Every Sunday, I spend two hours helping out at a writing workshop for six wonderful third graders. I watch them write the kind of stories that eight-year-olds tend to write...the kind of stories I used to write as a kid. And sometimes...I'm a little jealous of them. They don't know many of the rules and conventions of writing. They don't all know about the proper way to format a piece of writing. And, being eight, they're not expected to know.
"Is it true you have to start a new paragraph every time someone speaks?" asks one girl.
"Yes," says the teacher.
"Oh...I haven't been doing that..."
"Don't worry about it," says the teacher. "Just get your words out. We'll do editing later."

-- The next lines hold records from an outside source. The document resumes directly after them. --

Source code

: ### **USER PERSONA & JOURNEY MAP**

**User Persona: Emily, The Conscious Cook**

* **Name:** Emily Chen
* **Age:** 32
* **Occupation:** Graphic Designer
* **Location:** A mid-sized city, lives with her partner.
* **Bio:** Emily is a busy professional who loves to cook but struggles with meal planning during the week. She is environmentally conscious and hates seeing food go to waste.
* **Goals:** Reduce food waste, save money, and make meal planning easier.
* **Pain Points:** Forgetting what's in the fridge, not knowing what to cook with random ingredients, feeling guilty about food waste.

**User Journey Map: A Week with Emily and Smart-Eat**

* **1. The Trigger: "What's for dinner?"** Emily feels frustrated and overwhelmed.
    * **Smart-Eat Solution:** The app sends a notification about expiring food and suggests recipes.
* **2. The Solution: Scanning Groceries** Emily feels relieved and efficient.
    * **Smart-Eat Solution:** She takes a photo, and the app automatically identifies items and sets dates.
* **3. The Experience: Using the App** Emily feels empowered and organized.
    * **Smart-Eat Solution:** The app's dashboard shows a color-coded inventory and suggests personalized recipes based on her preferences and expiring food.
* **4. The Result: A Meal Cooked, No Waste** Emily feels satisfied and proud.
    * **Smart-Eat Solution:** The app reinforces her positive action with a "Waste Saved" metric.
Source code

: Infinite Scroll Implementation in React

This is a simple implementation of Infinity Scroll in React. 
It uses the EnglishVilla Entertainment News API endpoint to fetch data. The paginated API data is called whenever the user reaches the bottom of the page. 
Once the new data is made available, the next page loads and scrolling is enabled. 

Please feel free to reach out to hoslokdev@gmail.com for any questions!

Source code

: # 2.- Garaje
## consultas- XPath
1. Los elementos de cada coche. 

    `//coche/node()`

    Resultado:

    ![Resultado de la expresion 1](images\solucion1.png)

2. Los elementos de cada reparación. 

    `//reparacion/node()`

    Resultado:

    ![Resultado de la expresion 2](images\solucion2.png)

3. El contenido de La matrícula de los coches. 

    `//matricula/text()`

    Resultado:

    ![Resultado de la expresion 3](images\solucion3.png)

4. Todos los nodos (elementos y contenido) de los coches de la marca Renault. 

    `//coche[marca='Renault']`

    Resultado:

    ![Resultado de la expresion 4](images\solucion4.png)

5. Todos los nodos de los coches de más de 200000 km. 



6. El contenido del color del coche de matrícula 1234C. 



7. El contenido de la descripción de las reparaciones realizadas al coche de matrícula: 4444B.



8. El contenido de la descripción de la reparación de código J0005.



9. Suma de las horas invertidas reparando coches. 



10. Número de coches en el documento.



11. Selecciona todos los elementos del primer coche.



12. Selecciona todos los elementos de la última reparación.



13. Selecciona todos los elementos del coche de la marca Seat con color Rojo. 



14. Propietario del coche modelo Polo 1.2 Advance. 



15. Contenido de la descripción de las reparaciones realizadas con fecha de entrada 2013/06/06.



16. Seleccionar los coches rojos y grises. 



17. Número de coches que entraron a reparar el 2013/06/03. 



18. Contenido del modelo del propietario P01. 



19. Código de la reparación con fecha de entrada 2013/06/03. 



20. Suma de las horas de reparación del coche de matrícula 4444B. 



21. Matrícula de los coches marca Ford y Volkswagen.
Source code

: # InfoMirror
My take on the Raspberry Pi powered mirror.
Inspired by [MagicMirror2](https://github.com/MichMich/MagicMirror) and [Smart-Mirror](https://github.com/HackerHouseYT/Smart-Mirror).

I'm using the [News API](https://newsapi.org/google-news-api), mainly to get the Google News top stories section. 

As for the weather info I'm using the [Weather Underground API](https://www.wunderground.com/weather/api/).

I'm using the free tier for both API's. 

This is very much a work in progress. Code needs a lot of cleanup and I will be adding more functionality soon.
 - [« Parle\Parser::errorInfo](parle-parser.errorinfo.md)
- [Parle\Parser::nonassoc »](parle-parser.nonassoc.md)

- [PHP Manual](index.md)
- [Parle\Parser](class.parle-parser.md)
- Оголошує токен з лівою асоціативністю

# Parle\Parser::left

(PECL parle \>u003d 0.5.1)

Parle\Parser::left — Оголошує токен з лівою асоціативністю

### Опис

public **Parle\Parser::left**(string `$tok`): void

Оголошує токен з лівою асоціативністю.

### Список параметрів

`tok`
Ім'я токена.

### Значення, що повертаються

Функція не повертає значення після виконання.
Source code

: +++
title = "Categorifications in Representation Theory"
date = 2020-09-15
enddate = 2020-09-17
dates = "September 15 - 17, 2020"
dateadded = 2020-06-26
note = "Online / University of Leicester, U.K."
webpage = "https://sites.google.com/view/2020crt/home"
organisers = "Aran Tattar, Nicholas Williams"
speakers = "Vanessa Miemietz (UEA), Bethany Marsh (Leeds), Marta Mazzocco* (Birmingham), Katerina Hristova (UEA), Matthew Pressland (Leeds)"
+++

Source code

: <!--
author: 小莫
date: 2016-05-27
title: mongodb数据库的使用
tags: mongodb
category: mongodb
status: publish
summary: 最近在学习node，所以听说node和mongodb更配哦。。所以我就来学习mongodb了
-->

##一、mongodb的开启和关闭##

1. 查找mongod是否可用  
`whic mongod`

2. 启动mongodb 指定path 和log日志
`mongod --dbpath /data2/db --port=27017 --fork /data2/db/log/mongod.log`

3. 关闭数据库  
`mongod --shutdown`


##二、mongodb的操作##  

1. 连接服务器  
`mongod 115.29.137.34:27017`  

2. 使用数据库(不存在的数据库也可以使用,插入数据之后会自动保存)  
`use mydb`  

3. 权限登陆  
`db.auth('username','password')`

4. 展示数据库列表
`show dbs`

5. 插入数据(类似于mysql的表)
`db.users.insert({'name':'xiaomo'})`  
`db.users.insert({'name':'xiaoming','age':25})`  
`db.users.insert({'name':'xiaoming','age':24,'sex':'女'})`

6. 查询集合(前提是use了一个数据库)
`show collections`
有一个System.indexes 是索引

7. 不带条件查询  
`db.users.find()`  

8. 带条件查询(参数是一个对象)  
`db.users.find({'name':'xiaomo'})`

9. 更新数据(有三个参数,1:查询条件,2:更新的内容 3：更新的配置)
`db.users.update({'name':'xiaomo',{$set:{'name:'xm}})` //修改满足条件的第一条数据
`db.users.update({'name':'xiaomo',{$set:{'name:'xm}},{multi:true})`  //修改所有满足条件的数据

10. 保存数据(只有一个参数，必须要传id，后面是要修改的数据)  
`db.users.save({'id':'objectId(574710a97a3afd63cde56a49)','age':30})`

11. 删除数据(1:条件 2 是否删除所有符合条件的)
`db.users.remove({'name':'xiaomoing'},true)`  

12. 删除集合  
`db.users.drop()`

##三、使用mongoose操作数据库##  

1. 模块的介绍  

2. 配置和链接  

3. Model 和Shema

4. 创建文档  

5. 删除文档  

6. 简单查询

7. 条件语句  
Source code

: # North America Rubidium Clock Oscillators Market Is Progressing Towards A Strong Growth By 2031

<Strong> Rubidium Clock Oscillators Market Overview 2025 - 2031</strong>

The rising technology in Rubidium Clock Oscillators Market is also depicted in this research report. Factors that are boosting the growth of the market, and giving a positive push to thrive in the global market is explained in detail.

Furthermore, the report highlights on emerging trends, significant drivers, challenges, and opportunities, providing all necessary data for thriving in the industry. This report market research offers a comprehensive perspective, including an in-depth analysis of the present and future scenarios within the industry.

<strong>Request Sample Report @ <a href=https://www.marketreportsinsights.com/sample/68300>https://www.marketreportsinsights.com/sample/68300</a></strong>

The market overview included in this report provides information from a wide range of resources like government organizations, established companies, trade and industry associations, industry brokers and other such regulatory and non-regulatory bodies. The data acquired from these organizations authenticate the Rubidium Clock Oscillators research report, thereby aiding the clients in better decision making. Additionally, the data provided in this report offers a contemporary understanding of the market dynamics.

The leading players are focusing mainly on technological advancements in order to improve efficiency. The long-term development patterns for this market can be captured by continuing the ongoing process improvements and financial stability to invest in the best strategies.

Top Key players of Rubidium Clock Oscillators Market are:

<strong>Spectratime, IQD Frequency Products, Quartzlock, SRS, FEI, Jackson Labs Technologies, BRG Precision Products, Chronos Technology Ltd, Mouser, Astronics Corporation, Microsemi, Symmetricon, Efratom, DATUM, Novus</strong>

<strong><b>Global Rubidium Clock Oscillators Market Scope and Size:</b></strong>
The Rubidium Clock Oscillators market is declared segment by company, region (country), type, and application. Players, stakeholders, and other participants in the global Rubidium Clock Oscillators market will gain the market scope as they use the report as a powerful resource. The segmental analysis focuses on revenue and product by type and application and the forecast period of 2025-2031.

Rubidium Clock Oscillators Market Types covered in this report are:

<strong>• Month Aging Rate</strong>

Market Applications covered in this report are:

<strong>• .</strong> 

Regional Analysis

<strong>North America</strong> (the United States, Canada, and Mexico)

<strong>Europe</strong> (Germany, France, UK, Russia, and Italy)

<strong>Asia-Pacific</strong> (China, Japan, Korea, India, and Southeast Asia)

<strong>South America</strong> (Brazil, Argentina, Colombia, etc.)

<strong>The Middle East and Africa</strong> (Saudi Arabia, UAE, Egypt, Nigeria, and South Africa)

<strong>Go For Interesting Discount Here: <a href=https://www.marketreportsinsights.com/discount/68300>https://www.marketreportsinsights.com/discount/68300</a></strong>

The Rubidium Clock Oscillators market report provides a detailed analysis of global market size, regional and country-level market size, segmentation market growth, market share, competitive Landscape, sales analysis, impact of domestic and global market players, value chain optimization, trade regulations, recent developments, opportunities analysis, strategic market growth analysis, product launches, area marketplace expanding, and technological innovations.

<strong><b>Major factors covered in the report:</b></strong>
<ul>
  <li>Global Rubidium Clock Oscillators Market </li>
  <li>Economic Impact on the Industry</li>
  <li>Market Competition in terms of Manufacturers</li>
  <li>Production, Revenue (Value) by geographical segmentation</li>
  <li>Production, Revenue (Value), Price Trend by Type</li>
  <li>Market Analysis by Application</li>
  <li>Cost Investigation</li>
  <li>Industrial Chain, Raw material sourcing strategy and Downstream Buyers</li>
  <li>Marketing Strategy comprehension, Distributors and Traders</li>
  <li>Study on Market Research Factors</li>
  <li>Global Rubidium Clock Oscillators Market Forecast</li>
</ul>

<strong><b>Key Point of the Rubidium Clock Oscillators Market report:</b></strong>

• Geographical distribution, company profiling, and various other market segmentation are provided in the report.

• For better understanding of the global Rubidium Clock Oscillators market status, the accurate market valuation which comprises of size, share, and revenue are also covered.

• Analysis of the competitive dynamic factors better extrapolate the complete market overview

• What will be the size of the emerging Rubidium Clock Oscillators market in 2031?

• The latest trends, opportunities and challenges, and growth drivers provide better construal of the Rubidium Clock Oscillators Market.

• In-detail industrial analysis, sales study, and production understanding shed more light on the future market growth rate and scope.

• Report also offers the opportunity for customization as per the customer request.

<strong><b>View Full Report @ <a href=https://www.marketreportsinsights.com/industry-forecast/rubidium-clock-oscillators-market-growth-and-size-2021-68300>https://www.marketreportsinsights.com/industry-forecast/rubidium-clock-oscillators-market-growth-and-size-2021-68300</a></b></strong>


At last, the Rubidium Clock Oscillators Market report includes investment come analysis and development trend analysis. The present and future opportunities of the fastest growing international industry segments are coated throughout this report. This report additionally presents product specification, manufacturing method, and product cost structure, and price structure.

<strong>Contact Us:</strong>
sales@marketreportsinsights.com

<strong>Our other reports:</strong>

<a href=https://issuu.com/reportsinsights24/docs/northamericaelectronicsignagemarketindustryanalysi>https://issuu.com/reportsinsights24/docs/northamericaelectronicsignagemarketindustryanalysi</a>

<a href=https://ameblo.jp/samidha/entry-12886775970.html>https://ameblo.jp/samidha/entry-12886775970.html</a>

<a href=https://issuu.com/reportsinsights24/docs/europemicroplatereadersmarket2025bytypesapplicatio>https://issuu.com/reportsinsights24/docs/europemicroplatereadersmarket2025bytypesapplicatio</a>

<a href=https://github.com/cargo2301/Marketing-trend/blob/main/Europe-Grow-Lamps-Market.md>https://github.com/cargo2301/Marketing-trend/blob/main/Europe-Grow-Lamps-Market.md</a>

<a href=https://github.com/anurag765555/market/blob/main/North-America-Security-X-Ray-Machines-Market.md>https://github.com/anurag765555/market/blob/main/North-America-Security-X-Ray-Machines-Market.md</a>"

I don't know when it happened, but at a certain point, I became too obsessed with the way stories are supposed to look and sound, and I became constrained in my writing. I sometimes wonder what changed about me. As a kid, I wrote furiously and prolifically. I was constantly in the middle of several stories. My imagination churned faster than I could write and, even before the days when I could type on the computer, I filled notebooks and pads and random scraps of paper with stories. I felt powerful, like I could write about absolutely anything in the world. I felt comfortable and free.
When did writing cease to be an activity of freedom?
I think I should hang a post-it somewhere near my computer that says, "Just get your words out. We'll do editing later."
Getting your words out is a big deal, and the more you mean them, the harder it seems to be.